What is being asked –
Wherever a line of the data contains "linkedin", copy that line.

------ Supplied information ------

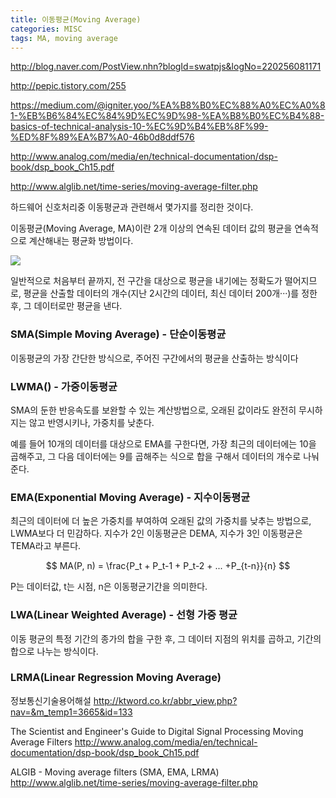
 ```yaml
---
title: 이동평균(Moving Average)
categories: MISC
tags: MA, moving average
---
```


http://blog.naver.com/PostView.nhn?blogId=swatpjs&logNo=220256081171

http://pepic.tistory.com/255

https://medium.com/@igniter.yoo/%EA%B8%B0%EC%88%A0%EC%A0%81-%EB%B6%84%EC%84%9D%EC%9D%98-%EA%B8%B0%EC%B4%88-basics-of-technical-analysis-10-%EC%9D%B4%EB%8F%99-%ED%8F%89%EA%B7%A0-46b0d8ddf576

http://www.analog.com/media/en/technical-documentation/dsp-book/dsp_book_Ch15.pdf

http://www.alglib.net/time-series/moving-average-filter.php

하드웨어 신호처리중 이동평균과 관련해서 몇가지를 정리한 것이다.

이동평균(Moving Average, MA)이란 2개 이상의 연속된 데이터 값의 평균을 연속적으로 계산해내는 평균화 방법이다.

![](http://ktword.co.kr/img_data/3665_1.JPG)

일반적으로 처음부터 끝까지, 전 구간을 대상으로 평균을 내기에는 정확도가 떨어지므로, 평균을 산출할 데이터의 개수(지난 2시간의 데이터, 최신 데이터 200개···)를 정한 후, 그 데이터로만 평균을 낸다.


### SMA(Simple Moving Average) - 단순이동평균
이동평균의 가장 간단한 방식으로, 주어진 구간에서의 평균을 산출하는 방식이다


### LWMA() - 가중이동평균
SMA의 둔한 반응속도를 보완할 수 있는 계산방법으로, 오래된 값이라도 완전히 무시하지는 않고 반영시키나, 가중치를 낮춘다.

예를 들어 10개의 데이터를 대상으로 EMA를 구한다면, 가장 최근의 데이터에는 10을 곱해주고, 그 다음 데이터에는 9를 곱해주는 식으로 합을 구해서 데이터의 개수로 나눠준다.


### EMA(Exponential Moving Average) - 지수이동평균
최근의 데이터에 더 높은 가중치를 부여하여 오래된 값의 가중치를 낮추는 방법으로, LWMA보다 더 민감하다. 지수가 2인 이동평균은 DEMA, 지수가 3인 이동평균은 TEMA라고 부른다.

$$
MA(P, n) = \frac{P_t + P_t-1 + P_t-2 + ... +P_{t-n}}{n}
$$

P는 데이터값, t는 시점, n은 이동평균기간을 의미한다.

### LWA(Linear Weighted Average) - 선형 가중 평균
이동 평균의 특정 기간의 종가의 합을 구한 후, 그 데이터 지점의 위치를 곱하고, 기간의 합으로 나누는 방식이다.

### LRMA(Linear Regression Moving Average)




정보통신기술용어해설
http://ktword.co.kr/abbr_view.php?nav=&m_temp1=3665&id=133

The Scientist and Engineer's Guide to Digital Signal Processing Moving Average Filters
http://www.analog.com/media/en/technical-documentation/dsp-book/dsp_book_Ch15.pdf

ALGIB - Moving average filters (SMA, EMA, LRMA)
http://www.alglib.net/time-series/moving-average-filter.php
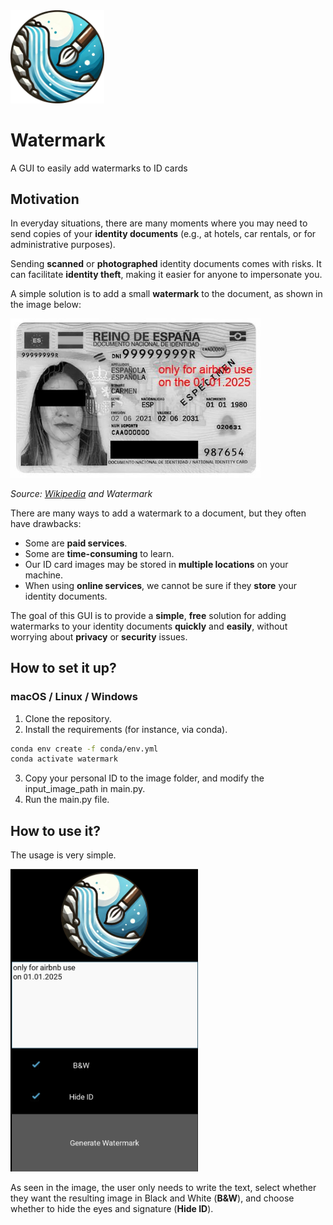 <img src="images/logo.png" width="150"/>

# Watermark
A GUI to easily add watermarks to ID cards

## Motivation

In everyday situations, there are many moments where you may need to send copies of your **identity documents** (e.g., at hotels, car rentals, or for administrative purposes).

Sending **scanned** or **photographed** identity documents comes with risks. It can facilitate **identity theft**, making it easier for anyone to impersonate you. 

A simple solution is to add a small **watermark** to the document, as shown in the image below:

<img src="images/example.jpg" width="400"/>

*Source: [Wikipedia](https://es.wikipedia.org/wiki/Documento_nacional_de_identidad_%28España%29) and Watermark* 


There are many ways to add a watermark to a document, but they often have drawbacks:
- Some are **paid services**.
- Some are **time-consuming** to learn.
- Our ID card images may be stored in **multiple locations** on your machine.
- When using **online services**, we cannot be sure if they **store** your identity documents.

The goal of this GUI is to provide a **simple**, **free** solution for adding watermarks to your identity documents **quickly** and **easily**, without worrying about **privacy** or **security** issues.

## How to set it up?
### macOS / Linux / Windows
1. Clone the repository.
2. Install the requirements (for instance, via conda).
```bash
conda env create -f conda/env.yml
conda activate watermark
```
3. Copy your personal ID to the image folder, and modify the input_image_path in main.py.
4. Run the main.py file.


## How to use it?
The usage is very simple.

<img src="images/example2.png" width="300"/>

As seen in the image, the user only needs to write the text, select whether they want the resulting image in Black and White (**B&W**), and choose whether to hide the eyes and signature (**Hide ID**).
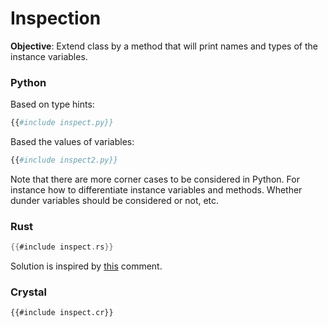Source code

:# Inspection

**Objective**: Extend class by a method that will print names and types of the instance variables.

### Python

Based on type hints:

```python
{{#include inspect.py}}
```

Based the values of variables:

```python
{{#include inspect2.py}}
```

Note that there are more corner cases to be considered in Python. For instance how to differentiate instance variables and methods. Whether dunder variables should be considered or not, etc.  

### Rust

```rust
{{#include inspect.rs}}
```

Solution is inspired by [this](https://stackoverflow.com/a/56389650) comment.

### Crystal

```crystal
{{#include inspect.cr}}
```
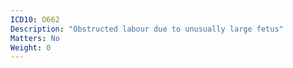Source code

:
 ```yaml
---
ICD10: O662
Description: "Obstructed labour due to unusually large fetus"
Matters: No
Weight: 0
---
```


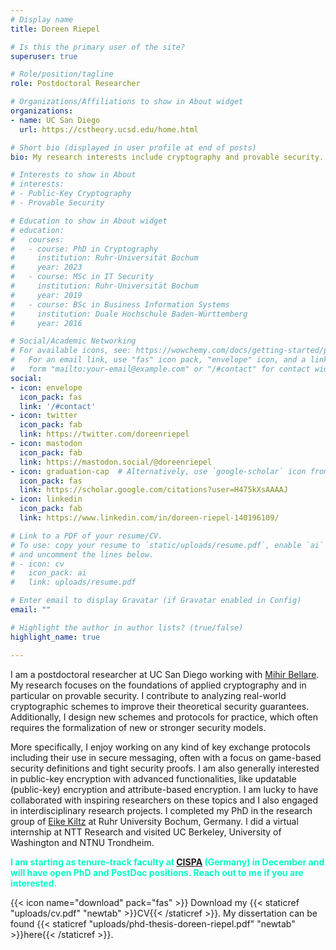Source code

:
 ```yaml
---
# Display name
title: Doreen Riepel

# Is this the primary user of the site?
superuser: true

# Role/position/tagline
role: Postdoctoral Researcher

# Organizations/Affiliations to show in About widget
organizations:
- name: UC San Diego
  url: https://cstheory.ucsd.edu/home.html

# Short bio (displayed in user profile at end of posts)
bio: My research interests include cryptography and provable security.

# Interests to show in About
# interests:
# - Public-Key Cryptography
# - Provable Security

# Education to show in About widget
# education:
#   courses:
#   - course: PhD in Cryptography
#     institution: Ruhr-Universität Bochum
#     year: 2023
#   - course: MSc in IT Security
#     institution: Ruhr-Universität Bochum
#     year: 2019
#   - course: BSc in Business Information Systems
#     institution: Duale Hochschule Baden-Württemberg
#     year: 2016

# Social/Academic Networking
# For available icons, see: https://wowchemy.com/docs/getting-started/page-builder/#icons
#   For an email link, use "fas" icon pack, "envelope" icon, and a link in the
#   form "mailto:your-email@example.com" or "/#contact" for contact widget.
social:
- icon: envelope
  icon_pack: fas
  link: '/#contact'
- icon: twitter
  icon_pack: fab
  link: https://twitter.com/doreenriepel
- icon: mastodon
  icon_pack: fab
  link: https://mastodon.social/@doreenriepel
- icon: graduation-cap  # Alternatively, use `google-scholar` icon from `ai` icon pack
  icon_pack: fas
  link: https://scholar.google.com/citations?user=H475kXsAAAAJ
- icon: linkedin
  icon_pack: fab
  link: https://www.linkedin.com/in/doreen-riepel-140196109/

# Link to a PDF of your resume/CV.
# To use: copy your resume to `static/uploads/resume.pdf`, enable `ai` icons in `params.toml`, 
# and uncomment the lines below.
# - icon: cv
#   icon_pack: ai
#   link: uploads/resume.pdf

# Enter email to display Gravatar (if Gravatar enabled in Config)
email: ""

# Highlight the author in author lists? (true/false)
highlight_name: true

---
```

I am a postdoctoral researcher at UC San Diego working with [Mihir Bellare](https://cseweb.ucsd.edu/~mihir/index.html). My research focuses on the foundations of applied cryptography and in particular on provable security. I contribute to analyzing real-world cryptographic schemes to improve their theoretical security guarantees. Additionally, I design new schemes and protocols for practice, which often requires the formalization of new or stronger security models.

More specifically, I enjoy working on any kind of key exchange protocols including their use in secure messaging, often with a focus on game-based security definitions and tight security proofs. I am also generally interested in public-key encryption with advanced functionalities, like updatable (public-key) encryption and attribute-based encryption. I am lucky to have collaborated with inspiring researchers on these topics and I also engaged in interdisciplinary research projects. I completed my PhD in the research group of [Eike Kiltz](https://informatik.rub.de/kiltz/) at Ruhr University Bochum, Germany. I did a virtual internship at NTT Research and visited UC Berkeley, University of Washington and NTNU Trondheim.

<span style='color:#03fcc6; font-weight:bold'>I am starting as tenure-track faculty at [CISPA](https://career.cispa.de/phd.html) (Germany) in December and will have open PhD and PostDoc positions. Reach out to me if you are interested.</span>

{{< icon name="download" pack="fas" >}} Download my {{< staticref "uploads/cv.pdf" "newtab" >}}CV{{< /staticref >}}. My dissertation can be found {{< staticref "uploads/phd-thesis-doreen-riepel.pdf" "newtab" >}}here{{< /staticref >}}.

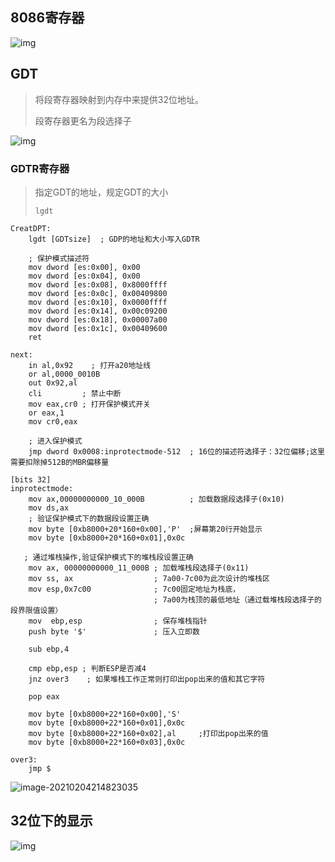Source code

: <!-- 
title: 06-32位保护模式
sort: 
--> 

## 8086寄存器

![img](https://gitee.com/nmdfzf404/Image-hosting/raw/master/2021/v2-706b8593baced5da11a556f4c300f226_b.jpg)

## GDT

> 将段寄存器映射到内存中来提供32位地址。
>
> 段寄存器更名为段选择子

![img](https://gitee.com/nmdfzf404/Image-hosting/raw/master/2021/v2-a95b7148b2767b12fe63da93f43d08bb_b.jpg)

### GDTR寄存器

> 指定GDT的地址，规定GDT的大小
>
> `lgdt`

```assembly
CreatDPT:
    lgdt [GDTsize]  ; GDP的地址和大小写入GDTR

    ; 保护模式描述符
    mov dword [es:0x00], 0x00
    mov dword [es:0x04], 0x00
    mov dword [es:0x08], 0x8000ffff
    mov dword [es:0x0c], 0x00409800
    mov dword [es:0x10], 0x0000ffff 
    mov dword [es:0x14], 0x00c09200 
    mov dword [es:0x18], 0x00007a00
    mov dword [es:0x1c], 0x00409600
    ret

next:
    in al,0x92    ; 打开a20地址线
    or al,0000_0010B
    out 0x92,al
    cli         ; 禁止中断
    mov eax,cr0 ; 打开保护模式开关
    or eax,1
    mov cr0,eax

    ; 进入保护模式
    jmp dword 0x0008:inprotectmode-512  ; 16位的描述符选择子：32位偏移;这里需要扣除掉512B的MBR偏移量
    
[bits 32]
inprotectmode:
    mov ax,00000000000_10_000B          ; 加载数据段选择子(0x10)
    mov ds,ax
    ; 验证保护模式下的数据段设置正确
    mov byte [0xb8000+20*160+0x00],'P'  ;屏幕第20行开始显示
    mov byte [0xb8000+20*160+0x01],0x0c
    
   ; 通过堆栈操作,验证保护模式下的堆栈段设置正确
    mov ax, 00000000000_11_000B ; 加载堆栈段选择子(0x11)
    mov ss, ax                  ; 7a00-7c00为此次设计的堆栈区
    mov esp,0x7c00              ; 7c00固定地址为栈底，
                                ; 7a00为栈顶的最低地址（通过载堆栈段选择子的段界限值设置）
    mov  ebp,esp                ; 保存堆栈指针
    push byte '$'               ; 压入立即数

    sub ebp,4

    cmp ebp,esp ; 判断ESP是否减4
    jnz over3    ; 如果堆栈工作正常则打印出pop出来的值和其它字符

    pop eax

    mov byte [0xb8000+22*160+0x00],'S'
    mov byte [0xb8000+22*160+0x01],0x0c
    mov byte [0xb8000+22*160+0x02],al     ;打印出pop出来的值
    mov byte [0xb8000+22*160+0x03],0x0c

over3:
    jmp $
```



![image-20210204214823035](https://gitee.com/nmdfzf404/Image-hosting/raw/master/2021/image-20210204214823035.png)

## 32位下的显示

![img](https://gitee.com/nmdfzf404/Image-hosting/raw/master/2021/v2-b349937ce14e9a561dd2b8a705aebb69_b.jpg)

------

Exercise output –
- icon: linkedin
  link: https://www.linkedin.com/in/doreen-riepel-140196109/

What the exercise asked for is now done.